You can choose to crawl only web pages that belong to the same host or primary domain. For example, only web pages that contain the seed URL "https://docs.aws.amazon.com/bedrock/latest/userguide/" and no other domains. You can choose to include sub domains in addition to the host or primary domain. For example, web pages that contain "aws.amazon.com" can also include sub domain "docs.aws.amazon.com".
userAgent (string) --
A string used for identifying the crawler or a bot when it accesses a web server. By default, this is set to bedrockbot_UUID for your crawler. You can optionally append a custom string to bedrockbot_UUID to allowlist a specific user agent permitted to access your source URLs.
sourceConfiguration (dict) --
The source configuration details for the web data source.

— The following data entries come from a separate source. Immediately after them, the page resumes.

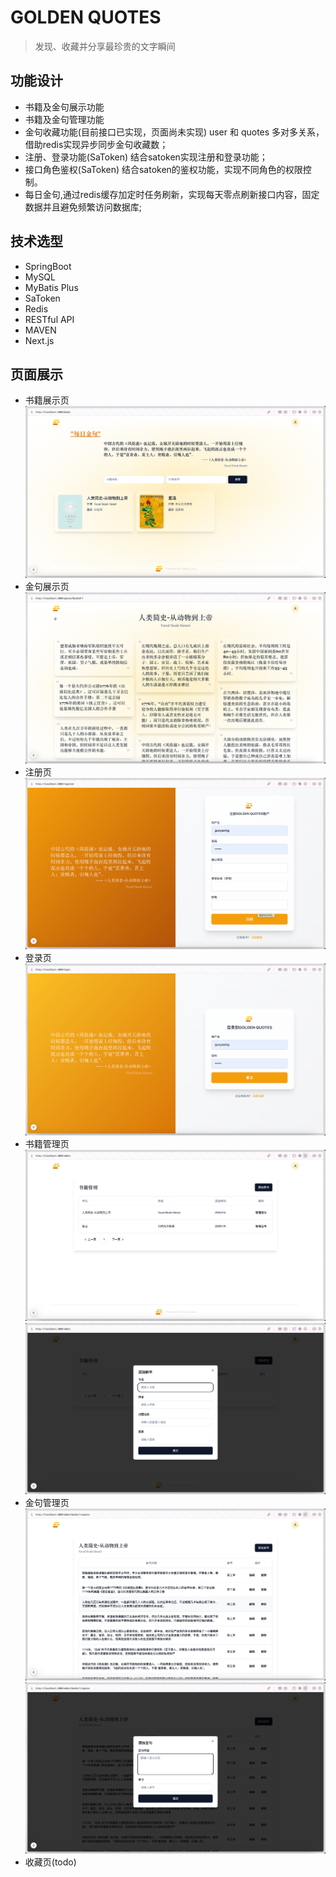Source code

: # GOLDEN QUOTES
> 发现、收藏并分享最珍贵的文字瞬间

## 功能设计
- 书籍及金句展示功能
- 书籍及金句管理功能
- 金句收藏功能(目前接口已实现，页面尚未实现) user 和 quotes 多对多关系，借助redis实现异步同步金句收藏数；
- 注册、登录功能(SaToken) 结合satoken实现注册和登录功能；
- 接口角色鉴权(SaToken) 结合satoken的鉴权功能，实现不同角色的权限控制。
- 每日金句,通过redis缓存加定时任务刷新，实现每天零点刷新接口内容，固定数据并且避免频繁访问数据库;
## 技术选型
- SpringBoot
- MySQL
- MyBatis Plus
- SaToken
- Redis
- RESTful API
- MAVEN
- Next.js
## 页面展示
- 书籍展示页
![书籍展示页](./src/main/resources/static/imgs/tg_image_2730446418.png)
- 金句展示页
![金句展示页](./src/main/resources/static/imgs/tg_image_3963106107.png)
- 注册页
![注册页](./src/main/resources/static/imgs/tg_image_1705303305.png)
- 登录页
![登录页](./src/main/resources/static/imgs/tg_image_1176734452.png)
- 书籍管理页
![书籍管理页1](./src/main/resources/static/imgs/tg_image_2867669029.png)
![书籍管理页2](./src/main/resources/static/imgs/tg_image_3732984835.png)
- 金句管理页
![金句管理页1](./src/main/resources/static/imgs/tg_image_2569851093.png)
![金句管理页2](./src/main/resources/static/imgs/tg_image_4022315747.png)
- 收藏页(todo)
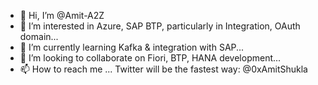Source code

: - 👋 Hi, I’m @Amit-A2Z
- 👀 I’m interested in Azure, SAP BTP, particularly in Integration, OAuth domain...
- 🌱 I’m currently learning Kafka & integration with SAP...
- 💞️ I’m looking to collaborate on Fiori, BTP, HANA development...
- 📫 How to reach me ... Twitter will be the fastest way: @0xAmitShukla

<!---
Amit-A2Z/Amit-A2Z is a ✨ special ✨ repository because its `README.md` (this file) appears on your GitHub profile.
You can click the Preview link to take a look at your changes.
--->
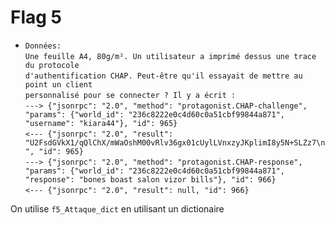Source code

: # Flag 5
- `Données:` <br>
`Une feuille A4, 80g/m². Un utilisateur a imprimé dessus une trace du protocole`<br>
`d'authentification CHAP. Peut-être qu'il essayait de mettre au point un client`<br>
`personnalisé pour se connecter ? Il y a écrit :`<br>
`---> {"jsonrpc": "2.0", "method": "protagonist.CHAP-challenge", "params": {"world_id": "236c8222e0c4d60c0a51cbf99844a871", "username": "kiara44"}, "id": 965}`<br>
`<--- {"jsonrpc": "2.0", "result": "U2FsdGVkX1/qQlChX/mWaOshM00vRlv36gx01cUylLVnxzyJKplimI8y5N+SLZz7\n", "id": 965}`<br>
`---> {"jsonrpc": "2.0", "method": "protagonist.CHAP-response", "params": {"world_id": "236c8222e0c4d60c0a51cbf99844a871", "response": "bones boast salon vizor bills"}, "id": 966}`<br>
`<--- {"jsonrpc": "2.0", "result": null, "id": 966}`

On utilise `f5_Attaque_dict` en utilisant un dictionaire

urlConfiguration (dict) --
The configuration of the URL/URLs.
seedUrls (list) --
One or more seed or starting point URLs.
(dict) --
The seed or starting point URL. You should be authorized to crawl the URL.
url (string) --
A seed or starting point URL.
dataSourceId (string) --
The unique identifier of the data source.
description (string) --
The description of the data source.
failureReasons (list) --
The detailed reasons on the failure to delete a data source.
(string) --
knowledgeBaseId (string) --
The unique identifier of the knowledge base to which the data source belongs.
name (string) --
The name of the data source.
serverSideEncryptionConfiguration (dict) --
Contains details about the configuration of the server-side encryption.
kmsKeyArn (string) --
The Amazon Resource Name (ARN) of the KMS key used to encrypt the resource.
status (string) --
The status of the data source. The following statuses are possible:
Available – The data source has been created and is ready for ingestion into the knowledge base.
Deleting – The data source is being deleted.
updatedAt (datetime) --
The time at which the data source was last updated.
vectorIngestionConfiguration (dict) --
Contains details about how to ingest the documents in the data source.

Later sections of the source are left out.